═════ Records supplied

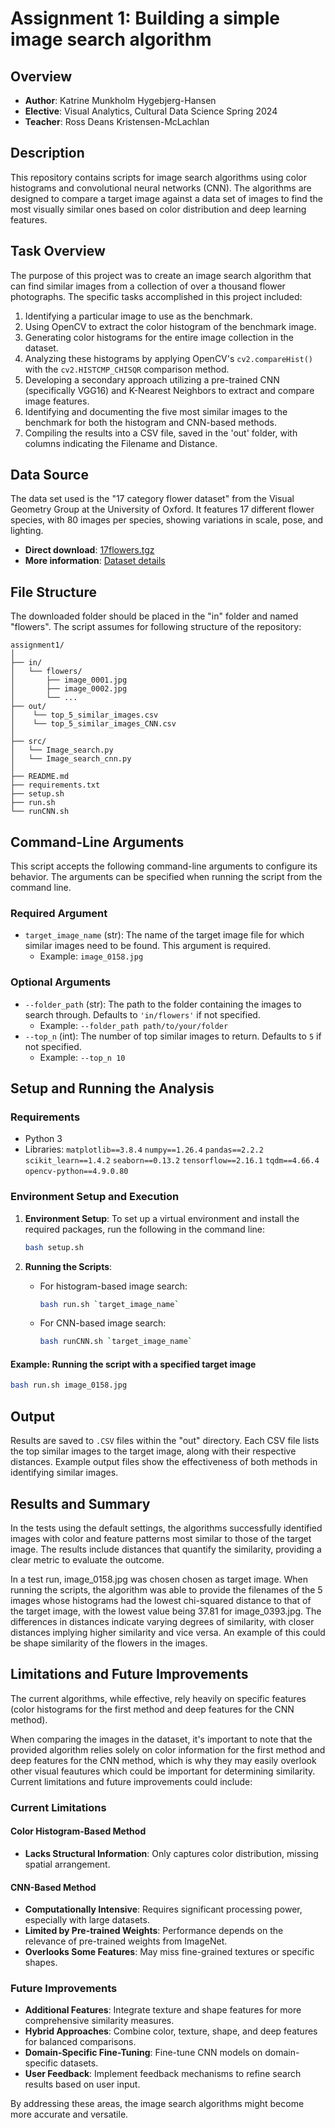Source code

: # Assignment 1: Building a simple image search algorithm

## Overview

- **Author**: Katrine Munkholm Hygebjerg-Hansen
- **Elective**: Visual Analytics, Cultural Data Science Spring 2024
- **Teacher**: Ross Deans Kristensen-McLachlan

## Description

This repository contains scripts for image search algorithms using color histograms and convolutional neural networks (CNN). The algorithms are designed to compare a target image against a data set of images to find the most visually similar ones based on color distribution and deep learning features.


## Task Overview
The purpose of this project was to create an image search algorithm that can find similar images from a collection of over a thousand flower photographs. The specific tasks accomplished in this project included:

1. Identifying a particular image to use as the benchmark.
2. Using OpenCV to extract the color histogram of the benchmark image.
3. Generating color histograms for the entire image collection in the dataset.
4. Analyzing these histograms by applying OpenCV's `cv2.compareHist()` with the `cv2.HISTCMP_CHISQR` comparison method.
5. Developing a secondary approach utilizing a pre-trained CNN (specifically VGG16) and K-Nearest Neighbors to extract and compare image features.
6. Identifying and documenting the five most similar images to the benchmark for both the histogram and CNN-based methods.
7. Compiling the results into a CSV file, saved in the 'out' folder, with columns indicating the Filename and Distance.


## Data Source

The data set used is the "17 category flower dataset" from the Visual Geometry Group at the University of Oxford. It features 17 different flower species, with 80 images per species, showing variations in scale, pose, and lighting.

- **Direct download**: [17flowers.tgz](https://www.robots.ox.ac.uk/~vgg/data/flowers/17/17flowers.tgz)
- **More information**: [Dataset details](https://www.robots.ox.ac.uk/~vgg/data/flowers/17/)

## File Structure

The downloaded folder should be placed in the "in" folder and named "flowers". 
The script assumes for following structure of the repository:

```
assignment1/
│
├── in/
│   └── flowers/
│       ├── image_0001.jpg
│       ├── image_0002.jpg
│       └── ...
├── out/
│    └── top_5_similar_images.csv 
│    └── top_5_similar_images_CNN.csv 
│
├── src/
│   └── Image_search.py
│   └── Image_search_cnn.py
│   
├── README.md
├── requirements.txt
├── setup.sh
├── run.sh
└── runCNN.sh

```

## Command-Line Arguments
This script accepts the following command-line arguments to configure its behavior. The arguments can be specified when running the script from the command line.

### Required Argument
- `target_image_name` (str): The name of the target image file for which similar images need to be found. This argument is required.
  - Example: `image_0158.jpg`

### Optional Arguments
- `--folder_path` (str): The path to the folder containing the images to search through. Defaults to `'in/flowers'` if not specified.
  - Example: `--folder_path path/to/your/folder`
- `--top_n` (int): The number of top similar images to return. Defaults to `5` if not specified.
  - Example: `--top_n 10`


## Setup and Running the Analysis

### Requirements

- Python 3
- Libraries: 
`matplotlib==3.8.4`
`numpy==1.26.4`
`pandas==2.2.2`
`scikit_learn==1.4.2`
`seaborn==0.13.2`
`tensorflow==2.16.1`
`tqdm==4.66.4`
`opencv-python==4.9.0.80`

### Environment Setup and Execution

1. **Environment Setup**:
   To set up a virtual environment and install the required packages, run the following in the command line:
   ```bash
   bash setup.sh
   ```

2. **Running the Scripts**:
   - For histogram-based image search:
     ```bash
     bash run.sh `target_image_name`
     ```
   - For CNN-based image search:
     ```bash
     bash runCNN.sh `target_image_name`
     ```
#### Example: Running the script with a specified target image

```bash
bash run.sh image_0158.jpg
```

## Output

Results are saved to `.CSV` files within the "out" directory. Each CSV file lists the top similar images to the target image, along with their respective distances. Example output files show the effectiveness of both methods in identifying similar images.

## Results and Summary

In the tests using the default settings, the algorithms successfully identified images with color and feature patterns most similar to those of the target image. The results include distances that quantify the similarity, providing a clear metric to evaluate the outcome.

In a test run, image_0158.jpg was chosen chosen as target image. When running the scripts, the algorithm was able to provide the filenames of the 5 images whose histograms had the lowest chi-squared distance to that of the target image, with the lowest value being 37.81 for image_0393.jpg.
The differences in distances indicate varying degrees of similarity, with closer distances implying higher similarity and vice versa. An example of this could be shape similarity of the flowers in the images.



## Limitations and Future Improvements

The current algorithms, while effective, rely heavily on specific features (color histograms for the first method and deep features for the CNN method). 

When comparing the images in the dataset, it's important to note that the provided algorithm relies solely on color information for the first method and deep features for the CNN method, which is why they may easily overlook other visual feautures which could be important for determining similarity.
Current limitations and future improvements could include:

### Current Limitations

#### Color Histogram-Based Method
- **Lacks Structural Information**: Only captures color distribution, missing spatial arrangement.

#### CNN-Based Method
- **Computationally Intensive**: Requires significant processing power, especially with large datasets.
- **Limited by Pre-trained Weights**: Performance depends on the relevance of pre-trained weights from ImageNet.
- **Overlooks Some Features**: May miss fine-grained textures or specific shapes.

### Future Improvements

- **Additional Features**: Integrate texture and shape features for more comprehensive similarity measures.
- **Hybrid Approaches**: Combine color, texture, shape, and deep features for balanced comparisons.
- **Domain-Specific Fine-Tuning**: Fine-tune CNN models on domain-specific datasets.
- **User Feedback**: Implement feedback mechanisms to refine search results based on user input.

By addressing these areas, the image search algorithms might become more accurate and versatile.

══════════

What is needed
Beginning at the line with "The differences in" and stopping after the line with "- **Limited by", please write out every line of the data above exactly and nothing else.

Task answer
The differences in distances indicate varying degrees of similarity, with closer distances implying higher similarity and vice versa. An example of this could be shape similarity of the flowers in the images.



## Limitations and Future Improvements

The current algorithms, while effective, rely heavily on specific features (color histograms for the first method and deep features for the CNN method). 

When comparing the images in the dataset, it's important to note that the provided algorithm relies solely on color information for the first method and deep features for the CNN method, which is why they may easily overlook other visual feautures which could be important for determining similarity.
Current limitations and future improvements could include:

### Current Limitations

#### Color Histogram-Based Method
- **Lacks Structural Information**: Only captures color distribution, missing spatial arrangement.

#### CNN-Based Method
- **Computationally Intensive**: Requires significant processing power, especially with large datasets.
- **Limited by Pre-trained Weights**: Performance depends on the relevance of pre-trained weights from ImageNet.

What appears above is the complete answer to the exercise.